Y eso es lo que ha ocurrido.
El Presidente ha formulado dos declaraciones más o menos espontáneas, pronunciadas sin que ninguna persona se las solicitara, o circunstancia alguna lo moviera a ello, que constituyen errores o traspiés.
En una de ellas imputó encubrimiento a los cardenales Ezzati y Errázuriz, lo que técnicamente equivale a atribuirles una participación delictual (Código Penal, artículo 17). Por supuesto, el Presidente tiene todo el derecho, y en ocasiones el deber de criticar el comportamiento de quienes se desempeñan en la esfera pública, cardenales incluidos. A lo que no tiene derecho es a imputar delitos (artículo 4 Código Procesal Penal). El deber del Presidente es comportarse como tal, y eso incluye respetar con escrúpulo esas reglas, abstenerse de imputar delitos o atribuir participación en ellos ¿O acaso habrá que esperar de aquí en adelante que quien conduce el Estado distribuya culpas criminales?
La segunda, menos relevante, pero significativa, fue la de reprochar al rey de España un atraso en la ceremonia de investidura presidencial. Nadie le consultó el punto, ni circunstancia alguna le obligaba referirse a él. ¿Cómo explicar entonces que el Presidente lo haya hecho?, ¿qué resorte inconsciente operó allí?

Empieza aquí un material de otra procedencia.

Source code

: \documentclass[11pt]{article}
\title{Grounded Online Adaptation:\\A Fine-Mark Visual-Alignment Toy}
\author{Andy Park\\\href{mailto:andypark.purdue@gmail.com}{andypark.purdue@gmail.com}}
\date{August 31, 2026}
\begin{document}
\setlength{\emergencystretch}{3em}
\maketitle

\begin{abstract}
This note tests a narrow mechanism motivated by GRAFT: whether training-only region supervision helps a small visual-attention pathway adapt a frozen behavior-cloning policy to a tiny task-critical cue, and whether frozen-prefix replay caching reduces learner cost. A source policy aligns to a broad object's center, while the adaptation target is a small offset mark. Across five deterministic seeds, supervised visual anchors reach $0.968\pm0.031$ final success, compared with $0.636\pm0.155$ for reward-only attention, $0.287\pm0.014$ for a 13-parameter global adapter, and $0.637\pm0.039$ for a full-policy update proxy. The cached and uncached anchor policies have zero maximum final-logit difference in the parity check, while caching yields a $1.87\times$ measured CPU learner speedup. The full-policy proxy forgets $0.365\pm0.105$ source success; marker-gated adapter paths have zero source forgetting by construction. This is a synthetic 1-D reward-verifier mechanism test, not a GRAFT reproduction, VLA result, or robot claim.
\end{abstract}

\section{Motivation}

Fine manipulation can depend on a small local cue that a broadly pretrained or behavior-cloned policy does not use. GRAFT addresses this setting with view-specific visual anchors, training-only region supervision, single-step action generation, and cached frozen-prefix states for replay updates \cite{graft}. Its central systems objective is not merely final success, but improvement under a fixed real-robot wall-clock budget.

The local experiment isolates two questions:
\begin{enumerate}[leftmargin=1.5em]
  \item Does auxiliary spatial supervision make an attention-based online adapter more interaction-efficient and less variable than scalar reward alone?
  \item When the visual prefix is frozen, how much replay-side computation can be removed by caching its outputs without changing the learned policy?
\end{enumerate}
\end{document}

La explicación más plausible es que en ambos casos quiso halagar a una audiencia. Y no es muy difícil descubrir de cuál se trata.
En un caso, se trata de las redes que distribuyen calificativos exagerados y fáciles, como que la Iglesia está inundada de personas que guardan o guardaron connivencia con crímenes sexuales (de manera que si el cura Berríos fue colega de un criminal como Poblete, él es criminal también, así sea por el solo hecho de no haber advertido la doble vida que este último llevaba). Al imputar participación criminal a Ezzati y Errázuriz, el Presidente halagó a esa audiencia. Es la vieja servidumbre del político: ¿qué querrá —se pregunta— oír el público de mí?

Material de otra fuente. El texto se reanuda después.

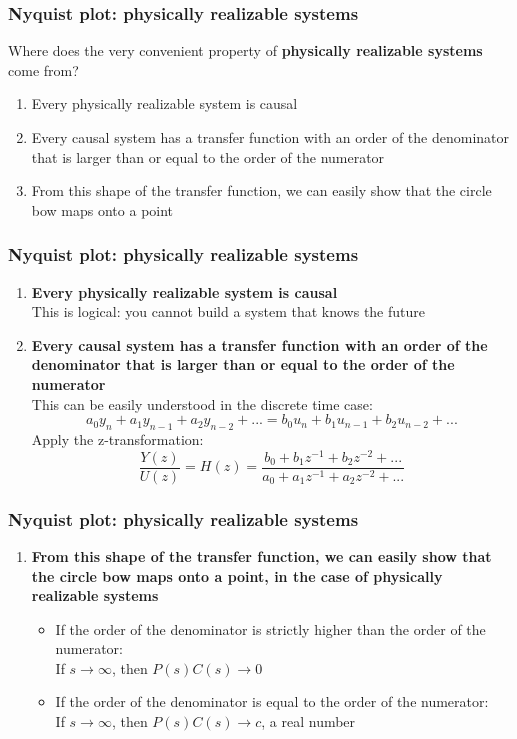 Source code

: \begin{frame}
	\frametitle{Nyquist plot: physically realizable systems}
	\vspace{-8ex}
	Where does the very convenient property of \textbf{physically realizable systems} come from?
	\begin{enumerate}
		\item Every physically realizable system is causal
		\item Every causal system has a transfer function with an order of the denominator that is larger than or equal to the order of the numerator
		\item From this shape of the transfer function, we can easily show that the circle bow maps onto a point
	\end{enumerate}
\end{frame}

\newcommand{\asuivre}{\setcounter{sauvegardeenumi}{\theenumi}}
\newcommand{\suite}{\setcounter{enumi}{\thesauvegardeenumi}}

\begin{frame}
	\frametitle{Nyquist plot: physically realizable systems}
	\begin{enumerate}
		\item \textbf{Every physically realizable system is causal}\\
		This is logical: you cannot build a system that knows the future
		\item \textbf{Every causal system has a transfer function with an order of the denominator that is larger than or equal to the order of the numerator}\\
		This can be easily understood in the discrete time case:
		$$a_0y_n + a_1y_{n-1}+a_2y_{n-2}+...=b_0u_n+b_1u_{n-1}+b_2u_{n-2}+...$$
		Apply the z-transformation:
		$$\frac{Y(z)}{U(z)}=H(z)=\frac{b_0+b_1z^{-1}+b_2z^{-2}+...}{a_0+a_1z^{-1}+a_2z^{-2}+...}$$
		\asuivre
	\end{enumerate}
\end{frame}

\begin{frame}
	\frametitle{Nyquist plot: physically realizable systems}
	\vspace{-8ex}
	\begin{enumerate}
		\suite
		\item \textbf{From this shape of the transfer function, we can easily show that the circle bow maps onto a point, in the case of physically realizable systems}\\
		\begin{itemize}
			\item If the order of the denominator is strictly higher than the order of the numerator:\\
			If $s\rightarrow \infty$, then $P(s)C(s)\rightarrow 0$
			\item If the order of the denominator is equal to the order of the numerator:\\
			If $s\rightarrow \infty$, then $P(s)C(s)\rightarrow c$, a real number
		\end{itemize}
	\end{enumerate}
\end{frame}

Esa misma audiencia aplaudió sin duda el gesto antimonárquico. Pero no fue ella esta vez la destinataria de ese desplante. Para advertirlo, basta recordar que se trató de algo similar a lo que Pablo Iglesias, el líder de Podemos, hizo alguna vez en Madrid. Y de ahí que no sería raro que su causa inconsciente fuera el deseo mimético del Presidente de asemejársele.
Y, claro, el Presidente no es el único que ha incurrido en errores y traspiés. También le ha ocurrido a la ministra del Interior.
El incidente en Temucuicui no fue fruto del descuido, ni el resultado de una improvisación, o la consecuencia de la premura con que se viajó. Si así fuera, no habría motivo alguno de alarma, puesto que ese tipo de impericia es inevitable al inicio de cualquier quehacer y se cura muy rápido. El problema es que lo que le pasó a la ministra Siches es fruto de un mal diagnóstico, de una mala comprensión de lo que está ocurriendo en La Araucanía. El problema es que allí hay grupos que disputan al Estado el monopolio de la fuerza y que, entonces, ven a este último y a sus funcionarios, incluida la ministra, como enemigos. No es pues la justicia de la causa el problema, sino el hecho de que esos grupos están empeñados en disputarle al Estado el monopolio de la fuerza, y en ese empeño cometen delitos (que no son políticos como, con inexplicable liviandad, los calificó ella). La ministra debe evitar deducir de la indudable justicia de esa causa la legitimidad de los medios empleados para impulsarla.
En tanto política, ella puede perfectamente apoyar la causa mapuche; pero, en tanto parte del Estado, está obligada a impedir el empleo de medios violentos para promoverla.
Y lo mismo ocurre al Presidente. En tanto político, tiene todo el derecho de criticar severamente a Ezzati y a Errázuriz, o imaginar desprecios al rey de España; pero, en tanto parte del Estado, no debe imputar crímenes, ni hacer desplantes.
Porque ese es el punto. Cuando la gente accede al poder está obligada a desalojar parte de su subjetividad o sus preferencias. Esas que invitan a pensar o decir liviandades.
Y a reemplazarlas con los deberes que imponen el Estado y sus reglas.